Earlier today, Minneapolis, Minn.-based global third-party logistics (3PL) services provider and freight forwarder C.H. Robinson (CHR) said it has made further inroads through its use of Artificial Intelligence (AI) technology, leveraging AI to automate the lifecycle of a freight shipment.

Through its proprietary generative AI technology, the company said that the automated steps the technology addresses for an entire lifecycle of a freight shipment, upon receiving and reading an incoming e-mail, include: giving customers a price quote; accepting a load; setting appointments for pickup and delivery; and checking the load in transit.

By incorporating generative AI, CHR said that it can now automate more than 10,000 “routine” transactions per day, as opposed to the standard e-mail method used by shippers, with the company explaining that its shipper customers that are directly integrated with the company’s platform have had the ability to instantly get automated service, whereas an e-mail request needed to wait for a person to assist.
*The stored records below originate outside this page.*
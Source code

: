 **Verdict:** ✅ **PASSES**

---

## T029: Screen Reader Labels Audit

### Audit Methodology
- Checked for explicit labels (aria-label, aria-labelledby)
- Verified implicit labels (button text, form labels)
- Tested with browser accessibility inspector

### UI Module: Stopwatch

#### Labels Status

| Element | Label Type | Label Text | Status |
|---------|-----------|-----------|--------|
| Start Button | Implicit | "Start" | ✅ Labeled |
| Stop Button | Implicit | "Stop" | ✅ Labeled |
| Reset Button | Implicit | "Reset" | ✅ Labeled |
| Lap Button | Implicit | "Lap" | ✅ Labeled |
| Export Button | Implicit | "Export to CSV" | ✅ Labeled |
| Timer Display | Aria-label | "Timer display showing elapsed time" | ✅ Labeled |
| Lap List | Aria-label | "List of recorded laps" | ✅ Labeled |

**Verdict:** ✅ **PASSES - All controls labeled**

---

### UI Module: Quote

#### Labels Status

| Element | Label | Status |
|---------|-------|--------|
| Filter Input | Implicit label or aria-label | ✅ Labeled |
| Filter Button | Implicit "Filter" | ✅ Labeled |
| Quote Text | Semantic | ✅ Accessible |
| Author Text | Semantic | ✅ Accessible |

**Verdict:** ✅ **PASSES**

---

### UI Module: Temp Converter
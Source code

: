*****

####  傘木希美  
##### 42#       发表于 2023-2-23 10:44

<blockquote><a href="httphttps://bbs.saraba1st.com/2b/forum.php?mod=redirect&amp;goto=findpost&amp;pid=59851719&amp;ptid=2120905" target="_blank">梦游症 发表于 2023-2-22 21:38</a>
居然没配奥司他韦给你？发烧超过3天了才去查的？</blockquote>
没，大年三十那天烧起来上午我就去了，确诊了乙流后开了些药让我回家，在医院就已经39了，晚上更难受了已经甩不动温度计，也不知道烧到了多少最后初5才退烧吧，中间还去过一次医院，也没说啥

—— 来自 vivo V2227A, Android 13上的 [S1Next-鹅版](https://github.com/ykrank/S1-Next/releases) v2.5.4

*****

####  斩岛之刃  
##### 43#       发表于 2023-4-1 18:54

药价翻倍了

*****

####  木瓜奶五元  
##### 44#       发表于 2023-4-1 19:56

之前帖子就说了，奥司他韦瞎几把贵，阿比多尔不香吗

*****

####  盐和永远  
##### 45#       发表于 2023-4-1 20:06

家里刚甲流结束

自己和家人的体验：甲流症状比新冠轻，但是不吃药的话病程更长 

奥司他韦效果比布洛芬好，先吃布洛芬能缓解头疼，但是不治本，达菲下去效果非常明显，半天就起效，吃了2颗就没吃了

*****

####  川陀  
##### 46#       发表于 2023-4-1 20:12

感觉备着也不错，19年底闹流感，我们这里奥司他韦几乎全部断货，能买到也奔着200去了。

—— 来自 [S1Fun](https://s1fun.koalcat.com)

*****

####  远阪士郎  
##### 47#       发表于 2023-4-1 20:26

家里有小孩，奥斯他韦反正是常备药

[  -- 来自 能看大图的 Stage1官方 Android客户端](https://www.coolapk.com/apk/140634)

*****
And the key difference with this technology is that now that shippers who use e-mail are able to receive the same speed-to-market and cost savings as other customers, while CHR teams serving them can attend to more valuable tasks.

What’s more, as an example, it said that prior to this rollout, it could take up to four hours for an e-mailed load tender to be worked on by an employee, whereas now it takes 90 seconds.

“We announced in May that we’d been using our new tech for e-mailed price requests. Within a few short months, we created new models to automate more shipping steps and have already implemented them at scale,” said Arun Rajan, the company’s Chief Strategy and Innovation Officer. “This a major efficiency breakthrough for the industry and for supply chains around the world. When you think about retailers that need hundreds of different products on their shelves or automakers that rely on just-in-time delivery for the 30,000 different parts in a car, saving hours and minutes on every shipment matters.”

C.H. Robinson’s AI-based automation technology is being used in various ways, including:   

  • E-mailed price requests, which have grown to 2,600 quotes delivered per day, with improved speed at 32 seconds and along with truckload quotes, it now has also been expanded to handle LTL quotes;
  • E-mailed load tenders, which are turning emails into 5,500 shipment orders a day, achieved in 90 seconds;
  • E-mailed appointments: When a customer uses email rather than C.H. Robinson’s touchless appointments, the company said this tech extracts the details needed to lock in a pick-up or delivery time, adding it is being done 3,000 times a day across more than 26,000 locations within 60 seconds; and
  • In-transit visibility: In instances when a carrier’s automated status updates aren’t working, C.H. Robinson said it is piloting the use of generative AI to interact with the carrier, rather than taking up staff time to send an email, text or instant message

Megan Orth, CHR’s Director of Digital Connectivity, provided LM with an overview of the company new AI offerings in a Q&A below.

LM: What drove the need for CHR to roll out this new proprietary AI technology?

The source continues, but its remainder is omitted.